Dave Mazza, CEO of Round Hill Investments in New York, stated that "the trillion-dollar milestone carries a tangible weight that surpasses its symbolism. More broadly, it reflects the market’s judgment that the role of memory in the infrastructure of artificial intelligence is structural rather than cyclical."

Record Profits and Growth Expectations

Just days ago, Samsung's semiconductor division reported historic profits during the quarter ending in March, exceeding expectations with a jump of 48 times, driven by demands from AI data centers that delivered high profit margins.

Analysts expect the sector to continue building on this record performance in the upcoming quarters, as there is a sharp rise in contract prices amidst limited supplies.

Meanwhile, Apple has initiated preliminary discussions about using Samsung to produce the main processors for its devices within the United States, in a move that may provide a secondary option alongside its traditional partner TSMC.
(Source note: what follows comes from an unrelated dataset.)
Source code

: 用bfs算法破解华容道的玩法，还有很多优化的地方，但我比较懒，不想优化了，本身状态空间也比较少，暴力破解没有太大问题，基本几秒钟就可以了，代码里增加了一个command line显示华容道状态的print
Sam Conrad, an investment manager at Jupiter Asset Management, remarked that "if investors conduct some analysis on Samsung Electronics, we believe they will conclude that the investment opportunity is attractive even if they missed its performance so far."

He added, "The memory market is currently experiencing a supply shortage, and Samsung has stated that 2027 will see a much tighter balance between supply and demand compared to 2026, so it is likely that NAND and DRAM chip prices will continue to rise."

Internal Challenges Despite the Surge

However, Samsung also faces some challenges. The growth in chip sector profits contrasts with a decline in mobile phone and display businesses, which are facing rising prices for materials and components.

Moreover, profits resulting from the AI boom are prompting company employees to demand a larger share, where workers have threatened to carry out a general strike for 18 days later this month.

Despite these challenges, stock is expected to rise by about 30% over the next twelve months, according to sell-side analysts estimates compiled by Bloomberg. The stock is currently trading at a price-to-earnings ratio of 5.3 times the expected earnings for one year, down from 14.4 times in October.

Momentum Drives Korean and Asian Markets

Strong gains in the shares of Samsung and SK Hynix, which together make up over 43% of the market cap of the KOSPI benchmark index, have made Korea one of the most active markets in the world.

These gains have also played a role in pushing the Asian equity index to record levels amid companies benefiting from a boom in AI spending, as investors see the memory market entering a super cycle of demand that breaks the traditional decades-long pattern of boom and bust.

Mark Davids, head of the emerging markets and Asia-Pacific equity team at J.P. Morgan Asset Management said, "Corporate earnings overall are becoming stronger, coming mainly from one sector, which is technology." He added: "Samsung’s earnings reflect an unusual period in which these companies can generate extraordinarily huge profits."